The broadcast media were almost exclusively reserved for those who supported the adventure. The same thing happened before and during the invasion of Iraq, when the war’s opponents received only 2% of BBC airtime on the subject. Attempts to challenge the lies that justified the invasion – such as Saddam Hussein’s alleged possession of weapons of mass destruction and his supposed refusal to negotiate – were drowned in a surge of patriotic excitement.

So why is so much of the media so bloodthirsty? Why do they love bombs and bullets so much, and diplomacy so little? Why do they take such evident delight in striking a pose atop a heap of bodies, before quietly shuffling away when things go wrong?

An obvious answer is the old adage that “if it bleeds it leads”, so there’s an inbuilt demand for blood. I remember as if it were yesterday the moment I began to hate the industry I work for. In 1987, I was producing a current affairs programme for the BBC World Service. It was a slow news day, and none of the stories gave us a strong lead for the programme. Ten minutes before transmission, the studio door flew open and the editor strode in. He clapped his hands and shouted: “Great! 110 dead in Sri Lanka!” News is spectacle, and nothing delivers spectacle like war.

Another factor in the UK is a continued failure to come to terms with our colonial history. For centuries the interests of the nation have been conflated with the interests of the rich, while the interests of the rich depended to a remarkable degree on colonial loot and the military adventures that supplied it. Supporting overseas wars, however disastrous, became a patriotic duty.

For all the current breastbeating about the catastrophic defeat in Afghanistan, nothing has been learned. The media still regale us with comforting lies about the war and occupation. They airbrush the drone strikes in which civilians were massacred and the corruption permitted and encouraged by the occupying forces. They seek to retrofit justifications to the decision to go to war, chief among them securing the rights of women.

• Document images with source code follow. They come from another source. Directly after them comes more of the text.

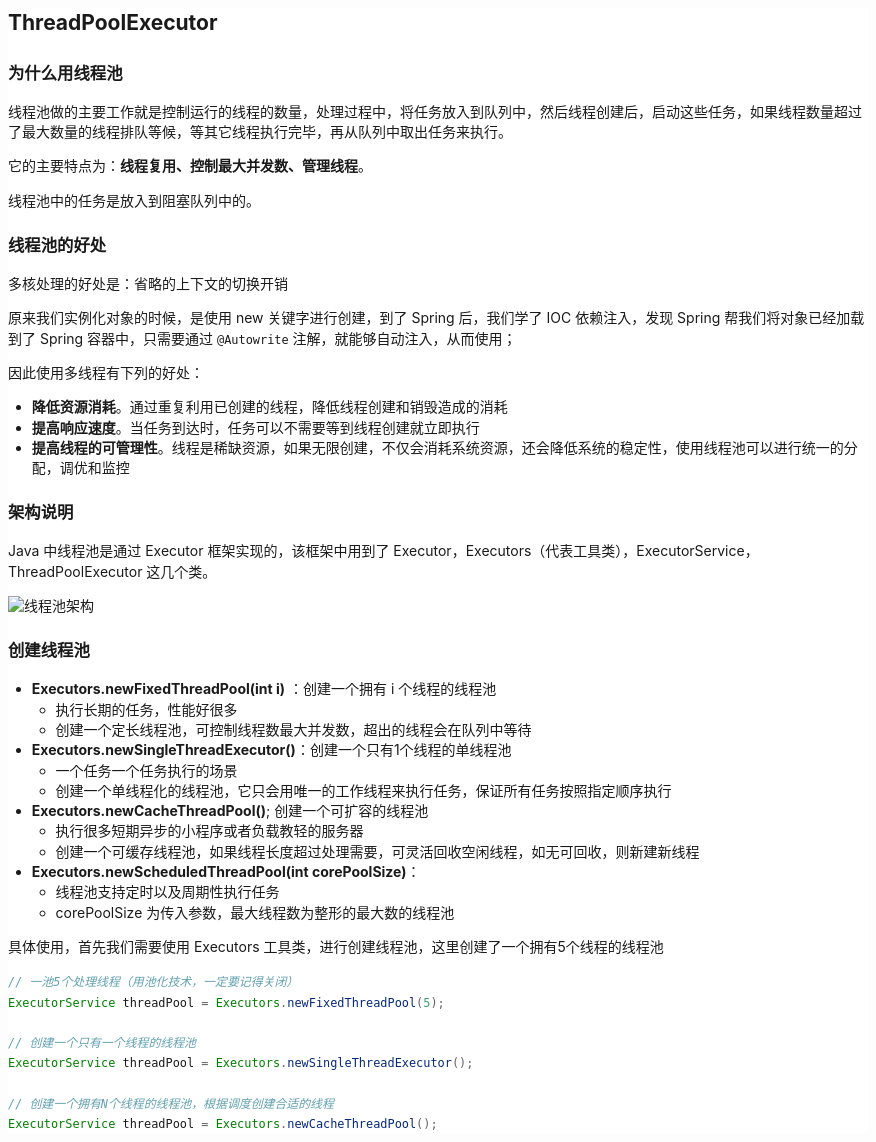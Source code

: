## ThreadPoolExecutor

### 为什么用线程池

线程池做的主要工作就是控制运行的线程的数量，处理过程中，将任务放入到队列中，然后线程创建后，启动这些任务，如果线程数量超过了最大数量的线程排队等候，等其它线程执行完毕，再从队列中取出任务来执行。

它的主要特点为：**线程复用、控制最大并发数、管理线程**。

线程池中的任务是放入到阻塞队列中的。

### 线程池的好处

多核处理的好处是：省略的上下文的切换开销

原来我们实例化对象的时候，是使用 new 关键字进行创建，到了 Spring 后，我们学了 IOC 依赖注入，发现 Spring 帮我们将对象已经加载到了 Spring 容器中，只需要通过 `@Autowrite` 注解，就能够自动注入，从而使用；

因此使用多线程有下列的好处：

- **降低资源消耗**。通过重复利用已创建的线程，降低线程创建和销毁造成的消耗
- **提高响应速度**。当任务到达时，任务可以不需要等到线程创建就立即执行
- **提高线程的可管理性**。线程是稀缺资源，如果无限创建，不仅会消耗系统资源，还会降低系统的稳定性，使用线程池可以进行统一的分配，调优和监控

### 架构说明

Java 中线程池是通过 Executor 框架实现的，该框架中用到了 Executor，Executors（代表工具类），ExecutorService，ThreadPoolExecutor 这几个类。

![线程池架构](https://xycnotes.oss-cn-hangzhou.aliyuncs.com/img/202206251605811.png)

### 创建线程池

- **Executors.newFixedThreadPool(int i)** ：创建一个拥有 i 个线程的线程池
  - 执行长期的任务，性能好很多
  - 创建一个定长线程池，可控制线程数最大并发数，超出的线程会在队列中等待
- **Executors.newSingleThreadExecutor()**：创建一个只有1个线程的单线程池
  - 一个任务一个任务执行的场景
  - 创建一个单线程化的线程池，它只会用唯一的工作线程来执行任务，保证所有任务按照指定顺序执行
- **Executors.newCacheThreadPool()**; 创建一个可扩容的线程池
  - 执行很多短期异步的小程序或者负载教轻的服务器
  - 创建一个可缓存线程池，如果线程长度超过处理需要，可灵活回收空闲线程，如无可回收，则新建新线程
- **Executors.newScheduledThreadPool(int corePoolSize)**：
  - 线程池支持定时以及周期性执行任务
  - corePoolSize 为传入参数，最大线程数为整形的最大数的线程池

具体使用，首先我们需要使用 Executors 工具类，进行创建线程池，这里创建了一个拥有5个线程的线程池

```java
// 一池5个处理线程（用池化技术，一定要记得关闭）
ExecutorService threadPool = Executors.newFixedThreadPool(5);

// 创建一个只有一个线程的线程池
ExecutorService threadPool = Executors.newSingleThreadExecutor();

// 创建一个拥有N个线程的线程池，根据调度创建合适的线程
ExecutorService threadPool = Executors.newCacheThreadPool();
```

But this issue, crucial as it was and remains, didn’t feature among the original war aims. Nor, for that matter, did overthrowing the Taliban. Bush’s presidency was secured, and his wars promoted, by American ultra-conservative religious fundamentalists who had more in common with the Taliban than with the brave women seeking liberation. In 2001, the newspapers now backcasting themselves as champions of human rights mocked and impeded women at every opportunity. The Sun was running photos of topless teenagers on Page 3; the Daily Mail ruined women’s lives with its Sidebar of Shame; extreme sexism, body shaming and attacks on feminism were endemic.

Those of us who argued against the war possessed no prophetic powers. I asked the following questions in the Guardian not because I had any special information or insight, but because they were bleeding obvious. “At what point do we stop fighting? At what point does withdrawal become either honourable or responsible? Having once engaged its forces, are we then obliged to reduce Afghanistan to a permanent protectorate? Or will we jettison responsibility as soon as military power becomes impossible to sustain?” But even asking such things puts you beyond the pale of acceptable opinion.

You can get away with a lot in the media, but not, in most outlets, with opposing a war waged by your own nation – unless your reasons are solely practical. If your motives are humanitarian, you are marked from that point on as a fanatic. Those who make their arguments with bombs and missiles are “moderates” and “centrists”; those who oppose them with words are “extremists”. The inconvenient fact that the “extremists” were right and the “centrists” were wrong is today being strenuously forgotten.